Tang Feng deu uma mordida, espalhando um aroma fresco pela sala. Os dois, incapazes de resistir, também morderam os seus. Comer, pela primeira vez, um alimento repleto de energia vital teve um efeito máximo: as células sedentas absorveram vorazmente. Haviam chegado cambaleando, mas agora, após a restauração e a energia do pepino, sentiram-se dez anos mais jovens, como se tivessem voltado aos trinta.

Na cama, o velho Wang aspirava o aroma, acordando faminto:
— O que é que cheira tão bem? Estou morrendo de fome!

— Aqui, coma isto — disse Tang Feng, oferecendo-lhe um grande pepino. O velho Wang devorou-o sob o olhar dos três, só então notando a expressão surpresa de Xu e Xu.

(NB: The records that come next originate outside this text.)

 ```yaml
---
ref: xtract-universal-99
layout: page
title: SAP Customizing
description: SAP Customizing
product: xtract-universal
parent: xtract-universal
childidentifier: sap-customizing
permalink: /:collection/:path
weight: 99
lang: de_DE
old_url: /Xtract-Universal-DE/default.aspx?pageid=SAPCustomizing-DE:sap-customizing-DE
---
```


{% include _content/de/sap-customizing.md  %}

— Velho Wang, você quase se foi. Por sorte, este médico milagroso o salvou. Agora podemos jogar cartas e beber juntos de novo!

— Médico milagroso! Muito obrigado. Se algum dia precisar da nossa ajuda, conte conosco — disse Xu, batendo no peito.

— Obrigado por me salvar. Não posso prometer muito, mas se precisar de mim, pode contar comigo. E aqui, ofereço-lhe esta garrafa de Erguotou em sua homenagem — disse Wang, de olhos brilhantes ao avistar a aguardente, sem saber há quanto tempo não bebia.

Os outros dois, sentindo-se revigorados, olharam para Tang Feng em busca de aprovação.

Tang Feng achou graça: diziam que velhos eram como crianças. Claramente queriam beber, mas esperavam seu consentimento.

— Podem beber. Agora estão saudáveis, podem viver mais trinta ou quarenta anos sem problema. Um copo não fará mal algum.

Os três se alegraram como meninos. Todos adoravam beber, mas haviam se reprimido por décadas. Os quatro, então, encontraram copos e começaram a beber, jogando cartas e celebrando a vida.

— Dupla explosão! Ganhei esta rodada! Vocês três têm que se agachar e colar duas etiquetas no rosto! — ria Tang Feng, com as etiquetas balançando no queixo. Finalmente, como “dono da terra”, podia sentar-se, enquanto os outros três, como “camponeses”, tinham que agachar até vencerem a próxima rodada.

— Eu explodo!

— Eu também explodo!

— Eu explodo de novo!

Lá fora, o pessoal esperava há muito sem notícias. Curiosos, aproximaram-se da porta, de onde vinham gritos de “explosão, explosão, explosão”.

O ministro Wang empurrou a porta. Todos ficaram boquiabertos: aquele que deveria estar moribundo agora se agachava sobre a cadeira, o rosto e o queixo cobertos de etiquetas brancas, rindo alto:
— Eu explodo de novo! Hahaha!

Na sala, Tang Feng, Xu e Xu, também com etiquetas pelo rosto, olharam juntos para a porta, como se tivessem visto um fantasma em plena luz do dia, assustando a todos do lado de fora a ponto de quase saltarem os olhos das órbitas.